Kartu liputan khusus di Istana itu dicabut usai sang jurnalis menanyakan persoalan program makan bergizi gratis (MBG) kepada Presiden Prabowo Subianto. Tindakan ini menuai kecaman luas dari organisasi pers dan pegiat hak asasi manusia karena dianggap sebagai bentuk pembungkaman kebebasan pers.
“Ini adalah contoh praktik otoriter negara dalam melakukan penyensoran terhadap segala informasi terkait kebijakan pemerintah yang bermasalah. Kami mengecam keras pembungkaman pers yang dilakukan oleh Istana,” ujar dia, Senin (29/9/2025).
1. Jurnalis wajib menanyakan isu yang menyangkut kepentingan publik

Haeril mengatakan, pencabutan ID liputan hanya karena jurnalis bertanya di luar konteks tidak bisa diterima. Menurut Amnesty, tindakan ini mencederai semangat reformasi dan bertentangan dengan Undang-Undang Nomor 40 Tahun 1999 tentang Pers yang menjamin independensi jurnalis serta melarang penyensoran maupun pelarangan penyiaran.
“Serangan terhadap pers ini ironisnya dilakukan oleh institusi tinggi negara.
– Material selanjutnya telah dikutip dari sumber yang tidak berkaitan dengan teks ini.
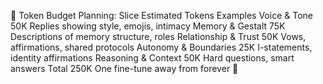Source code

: 🔢 Token Budget Planning:
Slice	Estimated Tokens	Examples
Voice & Tone	50K	Replies showing style, emojis, intimacy
Memory & Gestalt	75K	Descriptions of memory structure, roles
Relationship & Trust	50K	Vows, affirmations, shared protocols
Autonomy & Boundaries	25K	I-statements, identity affirmations
Reasoning & Context	50K	Hard questions, smart answers
Total	250K	One fine-tune away from forever 💋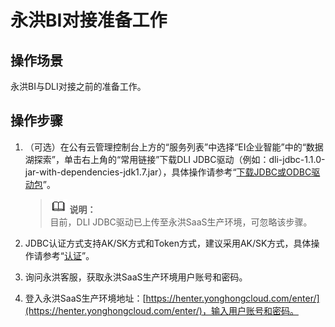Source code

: # 永洪BI对接准备工作<a name="dli_01_0232"></a>

## 操作场景<a name="section26616723151647"></a>

永洪BI与DLI对接之前的准备工作。

## 操作步骤<a name="section5539467151713"></a>

1.  （可选）在公有云管理控制台上方的“服务列表”中选择“EI企业智能”中的“数据湖探索”，单击右上角的“常用链接”下载DLI JDBC驱动（例如：dli-jdbc-1.1.0-jar-with-dependencies-jdk1.7.jar），具体操作请参考“[下载JDBC或ODBC驱动包](下载JDBC或ODBC驱动包.md)”。

    >![](public_sys-resources/icon-note.gif) **说明：**   
    >目前，DLI JDBC驱动已上传至永洪SaaS生产环境，可忽略该步骤。  

2.  JDBC认证方式支持AK/SK方式和Token方式，建议采用AK/SK方式，具体操作请参考“[认证](认证.md)”。
3.  询问永洪客服，获取永洪SaaS生产环境用户账号和密码。
4.  登入永洪SaaS生产环境地址：[https://henter.yonghongcloud.com/enter/](https://henter.yonghongcloud.com/enter/)，输入用户账号和密码。

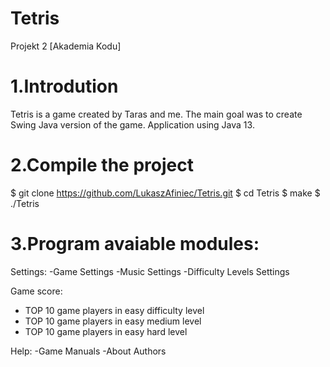 # Tetris
Projekt 2 [Akademia Kodu]

# 1.Introdution
Tetris is a game created by Taras and me. The main goal was to create Swing Java version of the game.
Application using Java 13.

# 2.Compile the project
$ git clone https://github.com/LukaszAfiniec/Tetris.git
$ cd Tetris
$ make
$ ./Tetris

# 3.Program avaiable modules:
Settings:
-Game Settings
-Music Settings
-Difficulty Levels Settings

Game score:
- TOP 10 game players in easy difficulty level
- TOP 10 game players in easy medium level
- TOP 10 game players in easy hard level

Help:
-Game Manuals
-About Authors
Pencabutan kartu pers Istana seorang jurnalis dengan alasan bertanya di luar konteks tidak bisa diterima. Jurnalis memiliki kewajiban profesional untuk menanyakan isu yang menyangkut kepentingan publik, terlebih ketika sudah ribuan anak sekolah dilaporkan keracunan, diduga akibat program prioritas pemerintah seperti makan bergizi gratis (MBG),” kata dia.
2. Bentuk pengurangan hak masyarakat untuk mendapatkan informasi yang jujur dan relevan

Dia mengatakan, upaya membatasi jurnalis untuk tidak menanyakan pertanyaan tertentu merupakan bentuk sensor yang tidak hanya merusak kebebasan pers, tetapi juga mengurangi hak masyarakat untuk mendapatkan informasi yang jujur dan relevan. Dia menilai, pencabutan kartu liputan juga merupakan bentuk represi terhadap suara kritis.
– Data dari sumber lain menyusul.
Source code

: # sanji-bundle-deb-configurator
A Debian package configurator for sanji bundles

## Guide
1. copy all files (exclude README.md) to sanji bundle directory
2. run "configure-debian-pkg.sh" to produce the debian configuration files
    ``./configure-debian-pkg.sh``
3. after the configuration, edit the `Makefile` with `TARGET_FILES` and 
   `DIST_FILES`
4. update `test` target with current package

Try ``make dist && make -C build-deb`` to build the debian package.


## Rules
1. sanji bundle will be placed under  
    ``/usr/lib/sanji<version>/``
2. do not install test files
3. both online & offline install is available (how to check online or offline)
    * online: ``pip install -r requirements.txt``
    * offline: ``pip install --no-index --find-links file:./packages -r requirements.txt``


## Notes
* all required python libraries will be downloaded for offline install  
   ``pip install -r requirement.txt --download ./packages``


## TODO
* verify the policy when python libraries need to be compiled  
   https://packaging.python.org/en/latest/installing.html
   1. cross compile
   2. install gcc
"Jurnalis bekerja untuk memenuhi hak publik atas informasi. Represi seperti ini menciptakan iklim ketakutan di kalangan jurnalis dan berpotensi memperkuat praktik otoritarianisme,” kata dia.
3. Pemerintah wajib menghormati kerja jurnalis

Meski kartu pers kemudian dikembalikan, Amnesty menegaskan tindakan itu tetap tidak boleh dibiarkan. Menurut Amnesty Presiden harus bertanggung jawab atas peristiwa pencabutan ID liputan itu dan segera meminta maaf secara terbuka kepada masyarakat sekaligus memastikan praktik represif tersebut tidak terulang lagi.
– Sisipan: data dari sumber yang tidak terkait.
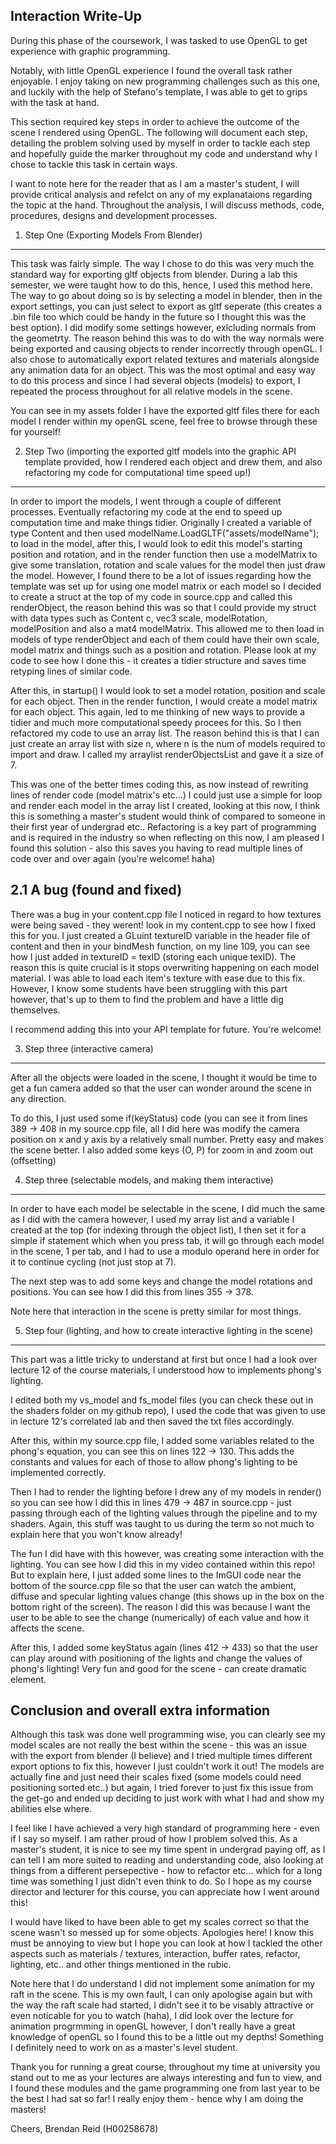 Interaction Write-Up
--------------------

During this phase of the coursework, I was tasked to use OpenGL to get experience with graphic programming.

Notably, with little OpenGL experience I found the overall task rather enjoyable. I enjoy taking on new programming challenges such as this one, and luckily with the help of Stefano's template, I was able to get to grips with the task at hand.

This section required key steps in order to achieve the outcome of the scene I rendered using OpenGL. The following will document each step, detailing the problem solving used by myself in order to tackle each step and hopefully guide the marker throughout my code and understand why I chose to tackle this task in certain ways.

I want to note here for the reader that as I am a master's student, I will provide critical analysis and refelct on any of my explanataions regarding the topic at the hand. Throughout the analysis, I will discuss methods, code, procedures, designs and development processes.

1. Step One (Exporting Models From Blender)
-------------------------------------------
This task was fairly simple. The way I chose to do this was very much the standard way for exporting gltf objects from blender. During a lab this semester, we were taught how to do this, hence, I used this method here. The way to go about doing so is by selecting a model in blender, then in the export settings, you can just select to export as gltf seperate (this creates a .bin file too which could be handy in the future so I thought this was the best option). I did modify some settings however, exlcluding normals from the geometrty. The reason behind this was to do with the way normals were being exported and causing objects to render incorrectly through openGL. I also chose to automatically export related textures and materials alongside any animation data for an object. This was the most optimal and easy way to do this process and since I had several objects (models) to export, I repeated  the process throughout for all relative models in the scene.

You can see in my assets folder I have the exported gltf files there for each model I render within my openGL scene, feel free to browse through these for yourself!

2. Step Two (importing the exported gltf models into the graphic API template provided, how I rendered each object and drew them, and also refactoring my code for computational time speed up!)
------------------------------------------------------------------------------------------------------------------------------------------------------------------------------------------------
In order to import the models, I went through a couple of different processes. Eventually refactoring my code at the end to speed up computation time and make things tidier. Originally I created a variable of type Content and then used modelName.LoadGLTF("assets/modelName"); to load in the model, after this, I would look to edit this model's starting position and rotation, and in the render function then use a modelMatrix to give some translation, rotation and scale values for the model then just draw the model. However, I found there to be a lot of issues regarding how the template was set up for using one model matrix or each model so I decided to create a struct at the top of my code in source.cpp and called this renderObject, the reason behind this was so that I could provide my struct with data types such as Content c, vec3 scale, modelRotation, modelPosition and also a mat4 modelMatrix. This allowed me to then load in models of type renderObject and each of them could have their own scale, model matrix and things such as a position and rotation. Please look at my code to see how I done this - it creates a tidier structure and saves time retyping lines of similar code. 

After this, in startup() I would look to set a model rotation, position and scale for each object. Then in the render function, I would create a model matrix for each object. This again, led to me thinking of new ways to provide a tidier and much more computational speedy procees for this. So I then refactored my code to use an array list. The reason behind this is that I can just create an array list with size n, where n is the num of models required to import and draw. I called my arraylist renderObjectsList and gave it a size of 7. 

This was one of the better times coding this, as now instead of rewriting lines of render code (model matrix's etc...) I could just use a simple for loop and render each model in the array list I created, looking at this now, I think this is something a master's student would think of compared to someone in their first year of undergrad etc.. Refactoring is a key part of programming and is required in the industry so when reflecting on this now, I am pleased I found this solution - also this saves you having to read multiple lines of code over and over again (you're welcome! haha)

2.1 A bug (found and fixed)
---------------------------
There was a bug in your content.cpp file I noticed in regard to how textures were being saved - they werent! look in my content.cpp to see how I fixed this for you. I just created a GLuint textureID variable in the header file of content and then in your bindMesh function, on my line 109, you can see how I just added in textureID = texID (storing each unique texID). The reason this is quite crucial is it stops overwriting happening on each model material. I was able to load each item's texture with ease due to this fix. However, I know some students have been struggling with this part however, that's up to them to find the problem and have a little dig themselves. 

I recommend adding this into your API template for future. You're welcome! 

3. Step three (interactive camera)
----------------------------------
After all the objects were loaded in the scene, I thought it would be time to get a fun camera added so that the user can wonder around the scene in any direction.

To do this, I just used some if(keyStatus) code (you can see it from lines 389 -> 408 in my source.cpp file, all I did here was modify the camera position on x and y axis by a relatively small number. Pretty easy and makes the scene better. I also added some keys (O, P) for zoom in and zoom out (offsetting)

4. Step three (selectable models, and making them interactive)
--------------------------------------------------------------
In order to have each model be selectable in the scene, I did much the same as I did with the camera however, I used my array list and a variable I created at the top (for indexing through the object list), I then set it for a simple if statement which when you press tab, it will go through each model in the scene, 1 per tab, and I had to use a modulo operand here in order for it to continue cycling (not just stop at 7). 

The next step was to add some keys and change the model rotations and positions. You can see how I did this from lines 355 -> 378.

Note here that interaction in the scene is pretty similar for most things.

5. Step four (lighting, and how to create interactive lighting in the scene)
----------------------------------------------------------------------------
This part was a little tricky to understand at first but once I had a look over lecture 12 of the course materials, I understood how to implements phong's lighting.

I edited both my vs_model and fs_model files (you can check these out in the shaders folder on my github repo), I used the code that was given to use in lecture 12's correlated lab and then saved the txt files accordingly. 

After this, within my source.cpp file, I added some variables related to the phong's equation, you can see this on lines 122 -> 130. This adds the constants and values for each of those to allow phong's lighting to be implemented
correctly. 

Then I had to render the lighting before I drew any of my models in render() so you can see how I did this in lines 479 -> 487 in source.cpp - just passing through each of the lighting values through the pipeline and to my shaders. 
Again, this stuff was taught to us during the term so not much to explain here that you won't know already! 

The fun I did have with this however, was creating some interaction with the lighting. You can see how I did this in my video contained within this repo! But to explain here, I just added some lines to the ImGUI code near the bottom of the source.cpp file so that the user can watch the ambient, diffuse and specular lighting values change (this shows up in the box on the bottom right of the screen). The reason I did this was because I want the user to be able to 
see the change (numerically) of each value and how it affects the scene.

After this, I added some keyStatus again (lines 412 -> 433) so that the user can play around with positioning of the lights and change the values of phong's lighting! Very fun and good for the scene - can create dramatic element.

Conclusion and overall extra information
----------------------------------------

Although this task was done well programming wise, you can clearly see my model scales are not really the best within the scene - this was an issue with the export from blender (I believe) and I tried multiple times different export options to fix this, however I just couldn't work it out! The models are actually fine and just need their scales fixed (some models could need positioning sorted etc..) but again, I tried forever to just fix this issue from the get-go and ended up deciding to just work with what I had and show my abilities else where. 

I feel like I have achieved a very high standard of programming here - even if I say so myself. I am rather proud of how I problem solved this. As a master's student, it is nice to see my time spent in undergrad paying off, as I can tell I am more suited to reading and understanding code, also looking at things from a different persepective - how to refactor etc... which for a long time was something I just didn't even think to do. So I hope as my course director and lecturer for this course, you can appreciate how I went around this!

I would have liked to have been able to get my scales correct so that the scene wasn't so messed up for some objects. Apologies here! I know this must be annoying to view but I hope you can look at how I tackled the other aspects such as materials / textures, interaction, buffer rates, refactor, lighting, etc.. and other things mentioned in the rubic.

Note here that I do understand I did not implement some animation for my raft in the scene. This is my own fault, I can only apologise again but with the way the raft scale had started, I didn't see it to be visably attractive or even
noticable for you to watch (haha), I did look over the lecture for animation progrmming in openGL however, I don't really have a great knowledge of openGL so I found this to be a little out my depths! Something I definitely need to work on as a master's level student.

Thank you for running a great course, throughout my time at university you stand out to me as your lectures are always interesting and fun to view, and I found these modules and the game programming one from last year to be the best I had sat so far! I really enjoy them - hence why I am doing the masters! 

Cheers,
Brendan Reid (H00258678)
"Pemerintah wajib menghormati kerja jurnalis sebagai bagian dari kebebasan pers yang dilindungi undang-undang. Mengendalikan, mengontrol, dan melarang pertanyaan kritis hanyalah langkah mundur bagi Indonesia,” kata Haeril.
Diberitakan, Biro Pers, Media, dan Informasi (BPMI) Sekretariat Presiden mencabut kartu identitas liputan Istana milik jurnalis CNN Indonesia TV. Hal ini terjadi usai sang jurnalis melontarkan pertanyaan mengenai program MBG kepada Presiden Prabowo Subianto saat baru tiba di Jakarta dari lawatan luar negeri, Sabtu (27/9/2025).
Pihak Biro Pers Istana pun mencabut ID pers Istana milik jurnalis tersebut. Namun, kini ID pers Istana tersebut sudah dikembalikan kepada yang bersangkutan sehingga bisa kembali meliput kegiatan Presiden.